== GIVEN RECORDS ==

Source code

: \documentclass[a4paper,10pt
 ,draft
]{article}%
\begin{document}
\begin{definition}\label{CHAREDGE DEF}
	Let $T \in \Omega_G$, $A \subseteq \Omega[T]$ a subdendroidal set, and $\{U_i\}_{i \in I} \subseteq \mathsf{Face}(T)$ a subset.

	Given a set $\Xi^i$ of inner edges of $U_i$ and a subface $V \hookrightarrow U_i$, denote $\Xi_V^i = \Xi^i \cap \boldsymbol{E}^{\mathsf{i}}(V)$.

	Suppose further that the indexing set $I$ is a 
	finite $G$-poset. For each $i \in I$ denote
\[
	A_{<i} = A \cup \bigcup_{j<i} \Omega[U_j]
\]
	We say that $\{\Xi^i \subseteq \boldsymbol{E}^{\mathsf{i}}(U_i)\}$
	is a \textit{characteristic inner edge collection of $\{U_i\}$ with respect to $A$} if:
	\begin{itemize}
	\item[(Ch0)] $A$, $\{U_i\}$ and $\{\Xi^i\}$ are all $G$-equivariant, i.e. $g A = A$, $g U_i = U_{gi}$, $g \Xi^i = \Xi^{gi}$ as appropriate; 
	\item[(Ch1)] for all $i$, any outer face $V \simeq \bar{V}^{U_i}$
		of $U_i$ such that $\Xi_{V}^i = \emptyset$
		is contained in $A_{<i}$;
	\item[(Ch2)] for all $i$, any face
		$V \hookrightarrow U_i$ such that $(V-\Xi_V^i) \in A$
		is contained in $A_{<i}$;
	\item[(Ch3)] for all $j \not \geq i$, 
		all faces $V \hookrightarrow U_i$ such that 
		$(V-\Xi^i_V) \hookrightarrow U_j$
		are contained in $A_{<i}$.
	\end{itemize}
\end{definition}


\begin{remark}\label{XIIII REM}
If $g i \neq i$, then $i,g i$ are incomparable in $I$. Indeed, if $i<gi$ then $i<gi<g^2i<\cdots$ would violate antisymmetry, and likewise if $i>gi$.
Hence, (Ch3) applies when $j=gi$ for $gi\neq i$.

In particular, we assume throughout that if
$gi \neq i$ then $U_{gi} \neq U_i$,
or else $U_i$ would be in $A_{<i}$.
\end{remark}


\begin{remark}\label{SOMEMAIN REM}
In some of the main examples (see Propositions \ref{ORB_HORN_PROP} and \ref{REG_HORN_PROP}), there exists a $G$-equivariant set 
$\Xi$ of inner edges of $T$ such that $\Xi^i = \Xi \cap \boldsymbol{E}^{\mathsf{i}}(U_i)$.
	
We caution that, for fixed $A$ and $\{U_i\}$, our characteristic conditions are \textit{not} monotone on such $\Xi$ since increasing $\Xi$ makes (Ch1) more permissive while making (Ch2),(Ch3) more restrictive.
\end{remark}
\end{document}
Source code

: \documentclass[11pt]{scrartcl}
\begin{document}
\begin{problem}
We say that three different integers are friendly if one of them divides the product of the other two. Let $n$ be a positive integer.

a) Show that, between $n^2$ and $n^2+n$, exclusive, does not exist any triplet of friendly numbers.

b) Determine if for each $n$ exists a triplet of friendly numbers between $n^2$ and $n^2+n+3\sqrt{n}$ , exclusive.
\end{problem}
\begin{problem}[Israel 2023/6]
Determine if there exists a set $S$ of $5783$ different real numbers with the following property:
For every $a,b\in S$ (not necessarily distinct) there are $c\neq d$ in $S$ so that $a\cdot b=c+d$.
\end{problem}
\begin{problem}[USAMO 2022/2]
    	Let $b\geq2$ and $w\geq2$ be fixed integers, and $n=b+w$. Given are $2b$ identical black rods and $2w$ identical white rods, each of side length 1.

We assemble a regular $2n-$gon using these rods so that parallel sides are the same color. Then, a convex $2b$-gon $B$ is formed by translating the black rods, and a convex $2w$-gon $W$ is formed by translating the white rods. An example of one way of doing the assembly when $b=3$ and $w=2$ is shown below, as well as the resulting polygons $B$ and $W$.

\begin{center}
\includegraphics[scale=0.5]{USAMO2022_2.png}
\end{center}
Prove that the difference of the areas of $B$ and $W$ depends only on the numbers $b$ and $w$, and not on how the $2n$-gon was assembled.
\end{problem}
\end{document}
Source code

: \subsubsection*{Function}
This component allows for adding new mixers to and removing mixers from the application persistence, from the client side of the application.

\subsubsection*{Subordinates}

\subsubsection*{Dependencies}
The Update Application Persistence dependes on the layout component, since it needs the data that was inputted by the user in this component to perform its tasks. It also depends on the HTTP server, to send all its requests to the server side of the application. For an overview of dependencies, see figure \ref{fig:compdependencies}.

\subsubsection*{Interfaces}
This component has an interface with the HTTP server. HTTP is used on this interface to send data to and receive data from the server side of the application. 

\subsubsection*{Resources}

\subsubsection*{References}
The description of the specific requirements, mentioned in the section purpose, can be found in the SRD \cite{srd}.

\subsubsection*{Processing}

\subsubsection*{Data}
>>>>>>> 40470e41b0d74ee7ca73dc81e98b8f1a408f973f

===

(PROMPT): Filter the entries down to the lines containing "triplet". Copy each of those lines.

(RESPONSE AREA):
a) Show that, between $n^2$ and $n^2+n$, exclusive, does not exist any triplet of friendly numbers.
b) Determine if for each $n$ exists a triplet of friendly numbers between $n^2$ and $n^2+n+3\sqrt{n}$ , exclusive.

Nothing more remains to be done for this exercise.